In a classroom,$4$ friends are seated at the points $A, B, C$ and $D$ as shown in the figure. Champa and Chameli walk into the class and after observing for a few minutes Champa asks Chameli,"Don't you think $ABCD$ is a square?" Chameli disagrees. Using the distance formula,find which of them is correct.

(N/A) The positions of the $4$ friends are $A(3, 4)$,$B(6, 7)$,$C(9, 4)$,and $D(6, 1)$.

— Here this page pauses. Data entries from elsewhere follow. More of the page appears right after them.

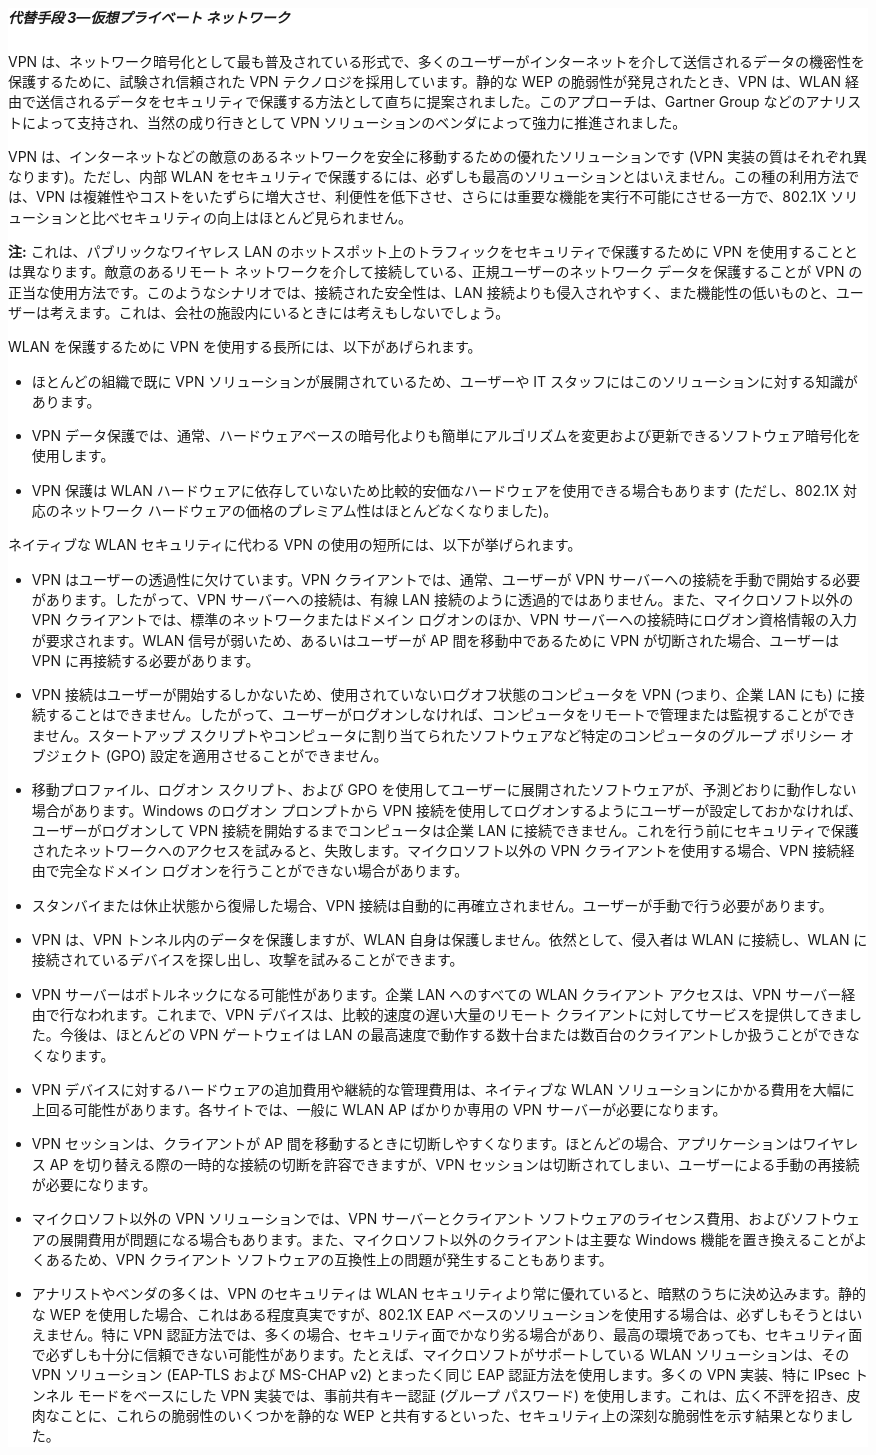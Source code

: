 ##### 代替手段 3—仮想プライベート ネットワーク
  
VPN は、ネットワーク暗号化として最も普及されている形式で、多くのユーザーがインターネットを介して送信されるデータの機密性を保護するために、試験され信頼された VPN テクノロジを採用しています。静的な WEP の脆弱性が発見されたとき、VPN は、WLAN 経由で送信されるデータをセキュリティで保護する方法として直ちに提案されました。このアプローチは、Gartner Group などのアナリストによって支持され、当然の成り行きとして VPN ソリューションのベンダによって強力に推進されました。
  
VPN は、インターネットなどの敵意のあるネットワークを安全に移動するための優れたソリューションです (VPN 実装の質はそれぞれ異なります)。ただし、内部 WLAN をセキュリティで保護するには、必ずしも最高のソリューションとはいえません。この種の利用方法では、VPN は複雑性やコストをいたずらに増大させ、利便性を低下させ、さらには重要な機能を実行不可能にさせる一方で、802.1X ソリューションと比べセキュリティの向上はほとんど見られません。
  
**注:** これは、パブリックなワイヤレス LAN のホットスポット上のトラフィックをセキュリティで保護するために VPN を使用することとは異なります。敵意のあるリモート ネットワークを介して接続している、正規ユーザーのネットワーク データを保護することが VPN の正当な使用方法です。このようなシナリオでは、接続された安全性は、LAN 接続よりも侵入されやすく、また機能性の低いものと、ユーザーは考えます。これは、会社の施設内にいるときには考えもしないでしょう。
  
WLAN を保護するために VPN を使用する長所には、以下があげられます。
  
-   ほとんどの組織で既に VPN ソリューションが展開されているため、ユーザーや IT スタッフにはこのソリューションに対する知識があります。
  
-   VPN データ保護では、通常、ハードウェアベースの暗号化よりも簡単にアルゴリズムを変更および更新できるソフトウェア暗号化を使用します。
  
-   VPN 保護は WLAN ハードウェアに依存していないため比較的安価なハードウェアを使用できる場合もあります (ただし、802.1X 対応のネットワーク ハードウェアの価格のプレミアム性はほとんどなくなりました)。
  
ネイティブな WLAN セキュリティに代わる VPN の使用の短所には、以下が挙げられます。
  
-   VPN はユーザーの透過性に欠けています。VPN クライアントでは、通常、ユーザーが VPN サーバーへの接続を手動で開始する必要があります。したがって、VPN サーバーへの接続は、有線 LAN 接続のように透過的ではありません。また、マイクロソフト以外の VPN クライアントでは、標準のネットワークまたはドメイン ログオンのほか、VPN サーバーへの接続時にログオン資格情報の入力が要求されます。WLAN 信号が弱いため、あるいはユーザーが AP 間を移動中であるために VPN が切断された場合、ユーザーは VPN に再接続する必要があります。
  
-   VPN 接続はユーザーが開始するしかないため、使用されていないログオフ状態のコンピュータを VPN (つまり、企業 LAN にも) に接続することはできません。したがって、ユーザーがログオンしなければ、コンピュータをリモートで管理または監視することができません。スタートアップ スクリプトやコンピュータに割り当てられたソフトウェアなど特定のコンピュータのグループ ポリシー オブジェクト (GPO) 設定を適用させることができません。
  
-   移動プロファイル、ログオン スクリプト、および GPO を使用してユーザーに展開されたソフトウェアが、予測どおりに動作しない場合があります。Windows のログオン プロンプトから VPN 接続を使用してログオンするようにユーザーが設定しておかなければ、ユーザーがログオンして VPN 接続を開始するまでコンピュータは企業 LAN に接続できません。これを行う前にセキュリティで保護されたネットワークへのアクセスを試みると、失敗します。マイクロソフト以外の VPN クライアントを使用する場合、VPN 接続経由で完全なドメイン ログオンを行うことができない場合があります。
  
-   スタンバイまたは休止状態から復帰した場合、VPN 接続は自動的に再確立されません。ユーザーが手動で行う必要があります。
  
-   VPN は、VPN トンネル内のデータを保護しますが、WLAN 自身は保護しません。依然として、侵入者は WLAN に接続し、WLAN に接続されているデバイスを探し出し、攻撃を試みることができます。
  
-   VPN サーバーはボトルネックになる可能性があります。企業 LAN へのすべての WLAN クライアント アクセスは、VPN サーバー経由で行なわれます。これまで、VPN デバイスは、比較的速度の遅い大量のリモート クライアントに対してサービスを提供してきました。今後は、ほとんどの VPN ゲートウェイは LAN の最高速度で動作する数十台または数百台のクライアントしか扱うことができなくなります。
  
-   VPN デバイスに対するハードウェアの追加費用や継続的な管理費用は、ネイティブな WLAN ソリューションにかかる費用を大幅に上回る可能性があります。各サイトでは、一般に WLAN AP ばかりか専用の VPN サーバーが必要になります。
  
-   VPN セッションは、クライアントが AP 間を移動するときに切断しやすくなります。ほとんどの場合、アプリケーションはワイヤレス AP を切り替える際の一時的な接続の切断を許容できますが、VPN セッションは切断されてしまい、ユーザーによる手動の再接続が必要になります。
  
-   マイクロソフト以外の VPN ソリューションでは、VPN サーバーとクライアント ソフトウェアのライセンス費用、およびソフトウェアの展開費用が問題になる場合もあります。また、マイクロソフト以外のクライアントは主要な Windows 機能を置き換えることがよくあるため、VPN クライアント ソフトウェアの互換性上の問題が発生することもあります。
  
-   アナリストやベンダの多くは、VPN のセキュリティは WLAN セキュリティより常に優れていると、暗黙のうちに決め込みます。静的な WEP を使用した場合、これはある程度真実ですが、802.1X EAP ベースのソリューションを使用する場合は、必ずしもそうとはいえません。特に VPN 認証方法では、多くの場合、セキュリティ面でかなり劣る場合があり、最高の環境であっても、セキュリティ面で必ずしも十分に信頼できない可能性があります。たとえば、マイクロソフトがサポートしている WLAN ソリューションは、その VPN ソリューション (EAP-TLS および MS-CHAP v2) とまったく同じ EAP 認証方法を使用します。多くの VPN 実装、特に IPsec トンネル モードをベースにした VPN 実装では、事前共有キー認証 (グループ パスワード) を使用します。これは、広く不評を招き、皮肉なことに、これらの脆弱性のいくつかを静的な WEP と共有するといった、セキュリティ上の深刻な脆弱性を示す結果となりました。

Using the distance formula $d = \sqrt{(x_2 - x_1)^2 + (y_2 - y_1)^2}$:
$AB = \sqrt{(6 - 3)^2 + (7 - 4)^2} = \sqrt{3^2 + 3^2} = \sqrt{9 + 9} = \sqrt{18} = 3\sqrt{2}$
$BC = \sqrt{(9 - 6)^2 + (4 - 7)^2} = \sqrt{3^2 + (-3)^2} = \sqrt{9 + 9} = \sqrt{18} = 3\sqrt{2}$
$CD = \sqrt{(6 - 9)^2 + (1 - 4)^2} = \sqrt{(-3)^2 + (-3)^2} = \sqrt{9 + 9} = \sqrt{18} = 3\sqrt{2}$
$DA = \sqrt{(3 - 6)^2 + (4 - 1)^2} = \sqrt{(-3)^2 + 3^2} = \sqrt{9 + 9} = \sqrt{18} = 3\sqrt{2}$
Now,calculate the diagonals:
$AC = \sqrt{(9 - 3)^2 + (4 - 4)^2} = \sqrt{6^2 + 0^2} = 6$
$BD = \sqrt{(6 - 6)^2 + (1 - 7)^2} = \sqrt{0^2 + (-6)^2} = 6$
Since all sides are equal $(AB = BC = CD = DA = 3\sqrt{2})$ and both diagonals are equal $(AC = BD = 6)$,the quadrilateral $ABCD$ is a square. Therefore,Champa is correct.